Historically, many anti-obesity drugs (AOMs) were withdrawn from development and/or market due to safety concerns. Another challenge was that, with few exceptions, most of these AOMs had limited weight loss efficacy. Approved AOMs often do not meet the weight loss expectations of physicians or their patients. Currently, newly approved and investigational AOMs achieve greater weight loss than older AOMs.
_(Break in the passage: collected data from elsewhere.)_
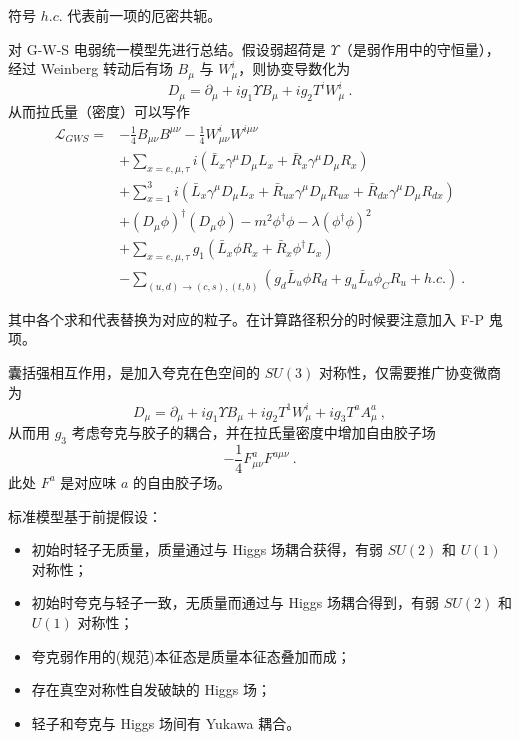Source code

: 
\begin{issues}
\issueMissDepend
\issueAbstract
\end{issues}

符号 $h.c.$ 代表前一项的厄密共轭。

对 G-W-S 电弱统一模型先进行总结。假设弱超荷是 $\Upsilon$（是弱作用中的守恒量），经过 Weinberg 转动后有场 $B_\mu$ 与 $W^i_\mu$，则协变导数化为 
\begin{equation}
D_\mu = \partial_\mu + i g_1 \Upsilon B_\mu + i g_2 T^i W_\mu^i~.
\end{equation}
从而拉氏量（密度）可以写作 
\begin{equation}
	\begin{aligned}
		\mathcal L_{GWS} =& -\frac{1}{4} B_{\mu\nu} B^{\mu\nu} - \frac{1}{4} W_{\mu\nu}^i W^{i\mu\nu}\\
		&+ \sum_{x = e, \mu, \tau} i \left(\bar{L}_x \gamma^\mu D_\mu L_x + \bar{R}_x \gamma^\mu D_\mu R_x\right)\\
		&+ \sum_{x=1}^3 i \left(\bar{L}_{x} \gamma^\mu D_\mu L_x + \bar{R}_{ux} \gamma^\mu D_\mu R_{ux} + \bar{R}_{dx} \gamma^\mu D_\mu R_{dx}\right) \\
		&+(D_\mu \phi)^\dagger (D_\mu \phi) - m^2 \phi^\dagger \phi - \lambda (\phi^\dagger \phi)^2 \\
		&+ \sum_{x = e, \mu, \tau} g_1 \left(\bar{L}_x \phi R_x + \bar{R}_x \phi^\dagger L_x\right) \\
		&- \sum_{(u, d) \to (c, s), (t, b)} \left(g_d \bar{L}_u \phi R_d + g_u \bar{L}_u \phi_C R_u + h.c.\right) ~.
	\end{aligned}
\end{equation}

其中各个求和代表替换为对应的粒子。在计算路径积分的时候要注意加入 F-P 鬼项。

囊括强相互作用，是加入夸克在色空间的 $SU(3)$ 对称性，仅需要推广协变微商为 
\begin{equation}
	D_\mu = \partial_\mu + i g_1 \Upsilon B_\mu + i g_2 T^1 W_\mu^i + i g_3 T^a A^a_\mu ~,
\end{equation}
从而用 $g_3$ 考虑夸克与胶子的耦合，并在拉氏量密度中增加自由胶子场
\begin{equation}
	-\frac14 F_{\mu\nu}^a F^{a\mu\nu} ~.
\end{equation}
此处 $F^a$ 是对应味 $a$ 的自由胶子场。

标准模型基于前提假设：
\begin{itemize}
	\item 初始时轻子无质量，质量通过与 Higgs 场耦合获得，有弱 $SU(2)$ 和 $U(1)$ 对称性；
	\item 初始时夸克与轻子一致，无质量而通过与 Higgs 场耦合得到，有弱 $SU(2)$ 和 $U(1)$ 对称性；
	\item 夸克弱作用的(规范)本征态是质量本征态叠加而成；
	\item 存在真空对称性自发破缺的 Higgs 场；
	\item 轻子和夸克与 Higgs 场间有 Yukawa 耦合。
\end{itemize}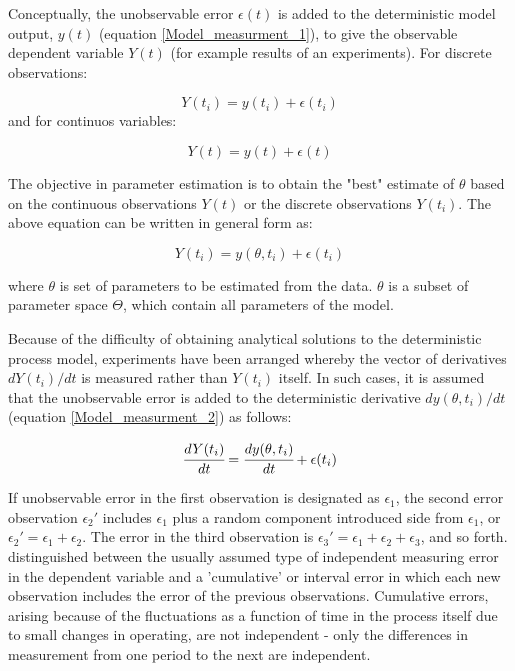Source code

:\documentclass[../Article_Model_Parameters.tex]{subfiles}
\begin{document}
	
Conceptually, the unobservable error $\epsilon(t)$ is added to the deterministic model output, $y(t)$ (equation \ref{Model_measurment_1}), to give the observable dependent variable $Y(t)$ (for example results of an experiments). For discrete observations:

{\footnotesize
	\begin{equation*}
		Y(t_i) = y(t_i) + \epsilon(t_i)
\end{equation*} }
and for continuos variables:

{\footnotesize
	\begin{equation*}
		Y(t) = y(t) + \epsilon(t)
\end{equation*} }

The objective in parameter estimation is to obtain the "best" estimate of $\theta$ based on the continuous observations $Y(t)$ or the discrete observations $Y(t_i)$. The above equation can be written in general form as:

{\footnotesize
	\begin{equation} \label{EQ: Measurment_noise}
		Y(t_i) = y(\theta, t_i) + \epsilon(t_i)
\end{equation}}

where $\theta$ is set of parameters to be estimated from the data. $\theta$ is a subset of parameter space $\Theta$, which contain all parameters of the model.

Because of the difficulty of obtaining analytical solutions to the deterministic process model, experiments have been arranged whereby the vector of derivatives $d Y(t_i)/dt$ is measured rather than $Y(t_i)$ itself. In such cases, it is assumed that the unobservable error is added to the deterministic derivative $dy(\theta, t_i)/dt$ (equation \ref{Model_measurment_2}) as follows:

{\footnotesize
	\begin{equation*}
		\cfrac{d Y(t_i)}{dt} = \cfrac{dy(\theta, t_i)}{dt} + \epsilon(t_i)
\end{equation*} }

If unobservable error in the first observation is designated as $\epsilon_1$, the second error observation $\epsilon_2'$ includes $\epsilon_1$ plus a random component introduced side from $\epsilon_1$, or $\epsilon_2' = \epsilon_1 + \epsilon_2$. The error in the third observation is $\epsilon_3' = \epsilon_1 + \epsilon_2 + \epsilon_3$, and so forth. \citet{Mandel1957} distinguished between the usually assumed type of independent measuring error in the dependent variable and a 'cumulative' or interval error in which each new observation includes the error of the previous observations. Cumulative errors, arising because of the fluctuations as a function of time in the process itself due to small changes in operating, are not independent - only the differences in measurement from one period to the next are independent.
\end{document}
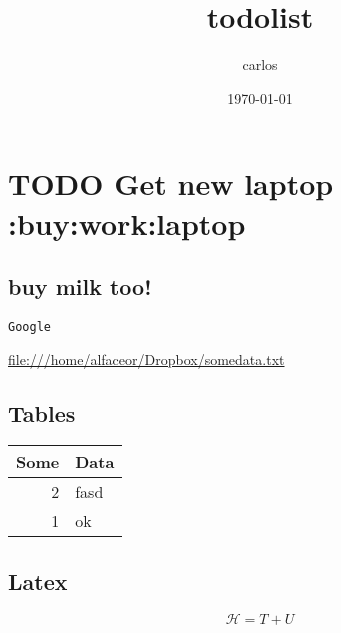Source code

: \documentclass[11pt]{article}
\author{carlos}
\date{\today}
\title{todolist}
\begin{document}
\maketitle
\tableofcontents

\section{{\bfseries\sffamily TODO} Get new laptop :buy:work:laptop}
\label{sec-1}
\subsection{buy milk too!}
\label{sec-1-1}
\texttt{Google}

\url{file:///home/alfaceor/Dropbox/somedata.txt}

\subsection{Tables}
\label{sec-1-2}
\begin{center}
\begin{tabular}{rl}
Some & Data\\
\hline
2 & fasd\\
1 & ok\\
\end{tabular}
\end{center}

\subsection{Latex}
\label{sec-1-3}
\begin{equation}
 \mathcal{H} =  T+ U
\end{equation}
\end{document}
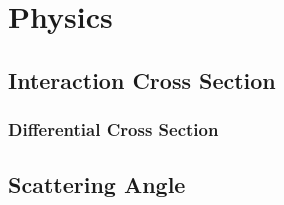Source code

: \chapter{Physics}\label{sec:physics}
\section{Interaction Cross Section}

\subsection{Differential Cross Section}

\section{Scattering Angle}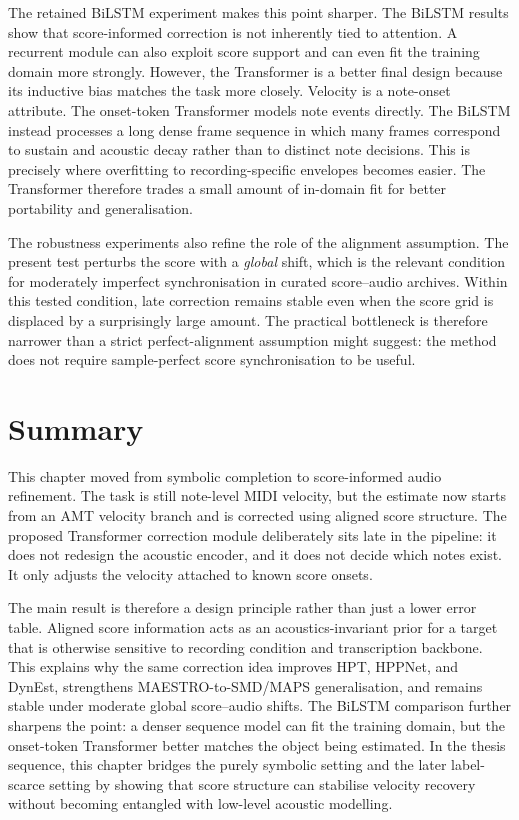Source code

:The retained BiLSTM experiment makes this point sharper. The BiLSTM results show that score-informed correction is not inherently tied to attention. A recurrent module can also exploit score support and can even fit the training domain more strongly. However, the Transformer is a better final design because its inductive bias matches the task more closely. Velocity is a note-onset attribute. The onset-token Transformer models note events directly. The BiLSTM instead processes a long dense frame sequence in which many frames correspond to sustain and acoustic decay rather than to distinct note decisions. This is precisely where overfitting to recording-specific envelopes becomes easier. The Transformer therefore trades a small amount of in-domain fit for better portability and generalisation.

The robustness experiments also refine the role of the alignment assumption. The present test perturbs the score with a \emph{global} shift, which is the relevant condition for moderately imperfect synchronisation in curated score--audio archives. Within this tested condition, late correction remains stable even when the score grid is displaced by a surprisingly large amount. The practical bottleneck is therefore narrower than a strict perfect-alignment assumption might suggest: the method does not require sample-perfect score synchronisation to be useful.


\section{Summary}
\label{sec:scoreinf:conclusion}

This chapter moved from symbolic completion to score-informed audio refinement. The task is still note-level MIDI velocity, but the estimate now starts from an AMT velocity branch and is corrected using aligned score structure. The proposed Transformer correction module deliberately sits late in the pipeline: it does not redesign the acoustic encoder, and it does not decide which notes exist. It only adjusts the velocity attached to known score onsets.

The main result is therefore a design principle rather than just a lower error table. Aligned score information acts as an acoustics-invariant prior for a target that is otherwise sensitive to recording condition and transcription backbone. This explains why the same correction idea improves HPT, HPPNet, and DynEst, strengthens MAESTRO-to-SMD/MAPS generalisation, and remains stable under moderate global score--audio shifts. The BiLSTM comparison further sharpens the point: a denser sequence model can fit the training domain, but the onset-token Transformer better matches the object being estimated. In the thesis sequence, this chapter bridges the purely symbolic setting and the later label-scarce setting by showing that score structure can stabilise velocity recovery without becoming entangled with low-level acoustic modelling.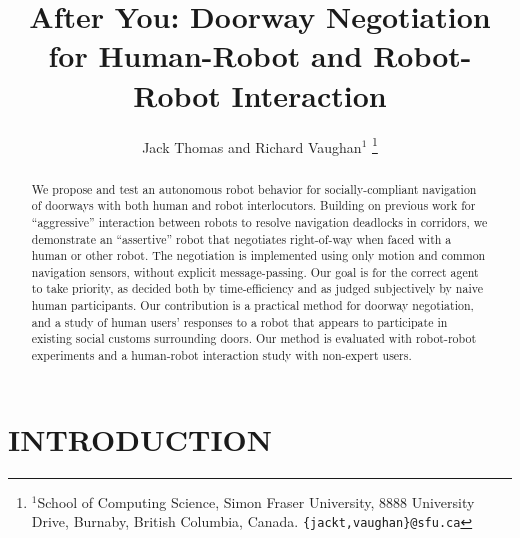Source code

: \documentclass[letterpaper, 10 pt, conference]{ieeeconf}  %
\title{\LARGE \bf
After You: Doorway Negotiation for Human-Robot and Robot-Robot Interaction
}
\author{Jack Thomas and Richard Vaughan$^{1}$%
\thanks{$^{1}$School of Computing Science, Simon Fraser University, 8888 University Drive, Burnaby, British Columbia, Canada.
        {\tt\small \{jackt,vaughan\}@sfu.ca}}%
}
\begin{document}
\maketitle
\thispagestyle{empty}
\pagestyle{empty}


\begin{abstract}

We propose and test an autonomous robot behavior for socially-compliant navigation of doorways with both human and robot interlocutors. Building on previous work for ``aggressive'' interaction between robots to resolve navigation deadlocks in corridors, we demonstrate an ``assertive'' robot that negotiates right-of-way when faced with a human or other robot. The negotiation is implemented using only motion and common navigation sensors, without explicit message-passing. Our goal is for the correct agent to take priority, as decided both by time-efficiency and as judged subjectively by naive human participants. Our contribution is a practical method for doorway negotiation, and a study of human users' responses to a robot that appears to participate in existing social customs surrounding doors. Our method is evaluated with robot-robot experiments and a human-robot interaction study with non-expert users.

\end{abstract}


\section{INTRODUCTION}


\end{document}
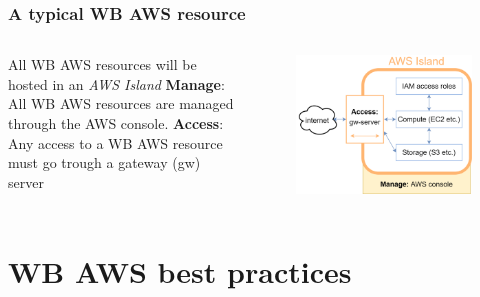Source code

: \documentclass[aspectratio=169]{beamer} %
\begin{document}
\begin{frame}
\frametitle{A typical WB AWS resource}

	\begin{columns}[c]
		\large All WB AWS resources will be hosted in an \textit{AWS Island}
		\vspace{.7cm}\newline
		\large \textbf{Manage}: All WB AWS resources are managed through the AWS console.
		\vspace{.7cm}\newline
		\large \textbf{Access}: Any access to a WB AWS resource must go trough a gateway (gw) server
		
		\begin{figure}
			\centering
			\includegraphics[width=\textwidth]{./img/wb-aws.png}
		\end{figure}

	\end{columns}
\end{frame}

\section{WB AWS best practices}
\end{document}
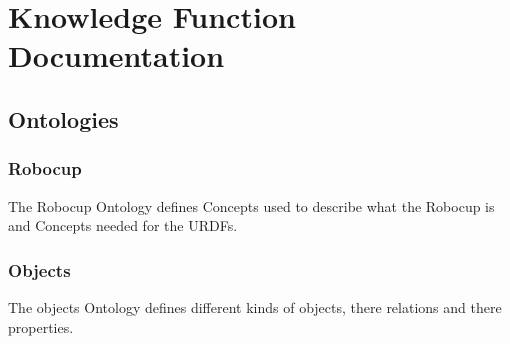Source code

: \documentclass[main.tex]{subfiles}
\begin{document}
	\begingroup

	\renewcommand{\cleardoublepage}{}

	\renewcommand{\clearpage}{}

	\chapter{Knowledge Function Documentation}

		\chapterauthor{}
	  	
	  	\section{Ontologies}
	  	
	  	\subsection{Robocup}
	  	
	  	The Robocup Ontology defines Concepts used to describe what the Robocup is and Concepts needed for the URDFs.
	  	
	  	\subsection{Objects}
	  	
	  	The objects Ontology defines different kinds of objects, there relations and there properties. 

	\endgroup
\end{document}

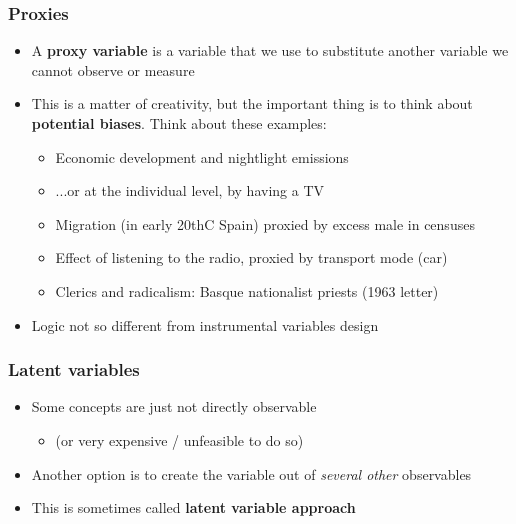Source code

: \documentclass[aspectratio=43]{beamer}
\begin{document}
\begin{frame}
\frametitle{Proxies}
\centering

\begin{itemize}
  \item A \textbf{proxy variable} is a variable that we use to substitute another variable we cannot observe or measure
  \item This is a matter of creativity, but the important thing is to think about \textbf{potential biases}. Think about these examples:
  \begin{itemize}
    \item<2-> Economic development and nightlight emissions
    \item<3-> ...or at the individual level, by having a TV
    \item<4-> Migration (in early 20thC Spain) proxied by excess male in censuses
    \item<5-> Effect of listening to the radio, proxied by transport mode (car)
    \item<6-> Clerics and radicalism: Basque nationalist priests (1963 letter)
  \end{itemize}
  \item<7-> Logic not so different from instrumental variables design
\end{itemize}

\end{frame}

\begin{frame}
\frametitle{Latent variables}
\centering

\begin{itemize}
  \item Some concepts are just not directly observable
  \begin{itemize}
    \item (or very expensive / unfeasible to do so)
  \end{itemize}
  \item Another option is to create the variable out of \textit{several other} observables
  \item This is sometimes called \textbf{latent variable approach}
\end{itemize}

\end{frame}
\end{document}
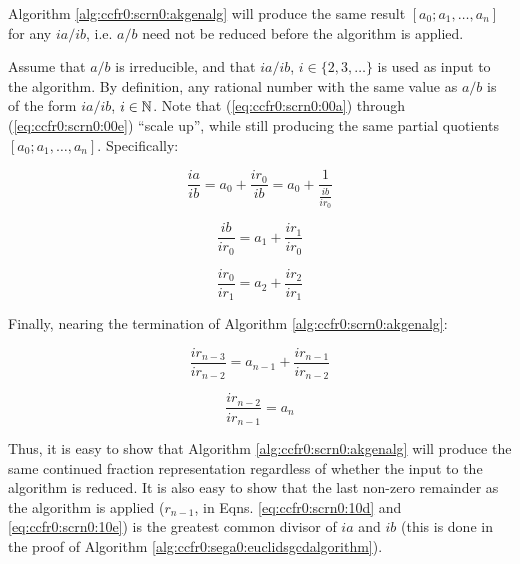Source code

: \begin{vworklemmastatement}
\label{lem:ccfr0:scrn0:aoverbneednotbeirreducible}
Algorithm \ref{alg:ccfr0:scrn0:akgenalg} will 
produce the same result 
$[a_0; a_1, \ldots{} , a_n]$ for any
$ia/ib$, i.e. $a/b$ need not be reduced before the algorithm
is applied.
\end{vworklemmastatement}
\begin{vworklemmaproof}
Assume that $a/b$ is irreducible, and that $ia/ib$,
$i \in \{ 2, 3, \ldots \}$ is used as input to
the algorithm.  By definition, any rational number
with the same value as $a/b$ is of the form $ia/ib$, 
$i \in {\mathbb{N}}$.
Note that (\ref{eq:ccfr0:scrn0:00a}) through 
(\ref{eq:ccfr0:scrn0:00e}) ``scale up'', while still producing
the same partial quotients $[a_0; a_1, \ldots{} , a_n]$.
Specifically:

\begin{equation}
\label{eq:ccfr0:scrn0:10a}
\frac{ia}{ib}
=
a_0 + \frac{ir_0}{ib}
=
a_0 + \frac{1}{\frac{ib}{ir_0}}
\end{equation}

\begin{equation}
\label{eq:ccfr0:scrn0:10b}
\frac{ib}{ir_0}
=
a_1 + \frac{ir_1}{ir_0}
\end{equation}

\begin{equation}
\label{eq:ccfr0:scrn0:10c}
\frac{ir_0}{ir_1}
=
a_2 + \frac{ir_2}{ir_1}
\end{equation}

\noindent{}Finally, nearing the termination of 
Algorithm \ref{alg:ccfr0:scrn0:akgenalg}:

\begin{equation}
\label{eq:ccfr0:scrn0:10d}
\frac{ir_{n-3}}{ir_{n-2}}
=
a_{n-1} + \frac{ir_{n-1}}{ir_{n-2}}
\end{equation}

\begin{equation}
\label{eq:ccfr0:scrn0:10e}
\frac{ir_{n-2}}{ir_{n-1}}
=
a_n
\end{equation}

Thus, it is easy to show that Algorithm \ref{alg:ccfr0:scrn0:akgenalg}
will produce the same continued fraction representation regardless of whether
the input to the algorithm is reduced.  It is also easy to show that the
last non-zero remainder as the algorithm is applied ($r_{n-1}$, in
Eqns. \ref{eq:ccfr0:scrn0:10d} and \ref{eq:ccfr0:scrn0:10e})
is the greatest common divisor of $ia$ and $ib$ (this is done
in the proof of Algorithm \ref{alg:ccfr0:sega0:euclidsgcdalgorithm}).
\end{vworklemmaproof}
This has fueled an emerging new challenge of “excess weight loss” with some of these highly effective anti-obesity drugs (heAOM) – something many didn't think was possible before 2020. todaybignews
method
This roundtable review includes the perspectives of 3 obesity experts with experience in the clinical use of AOM. The objective is to provide perspective and guidance in the management of obese patients who experience “excessive weight loss” with heAOM.
result
Panelists generally agreed that before treatment with heAOM, patients with obesity are best informed about the importance of healthy nutrition, adequate hydration, routine physical activity, behavior modification strategies, treatment goals, and expected changes, not just from a therapeutic perspective. From a psychosocial perspective. Although clinicians recognize that the definition of "excess weight loss" can have both objective and subjective considerations, body composition analyzes are often essential to accurately assess adiposity.
Conclusion
The panelists' consensus is reflected in a proposed structured and algorithmic approach to the morbidly obese patient. Once properly assessed, if excessive weight loss due to heAOM hyper-reactivity is determined to be likely, this should prompt the patient (and possibly family and friends) to educate and involve the health and psychosocial aspects of weight loss. A shared decision-making process that determines whether heAOM is best kept at the same dose, dose reduced, temporarily held or, in rare cases, optimally discontinued.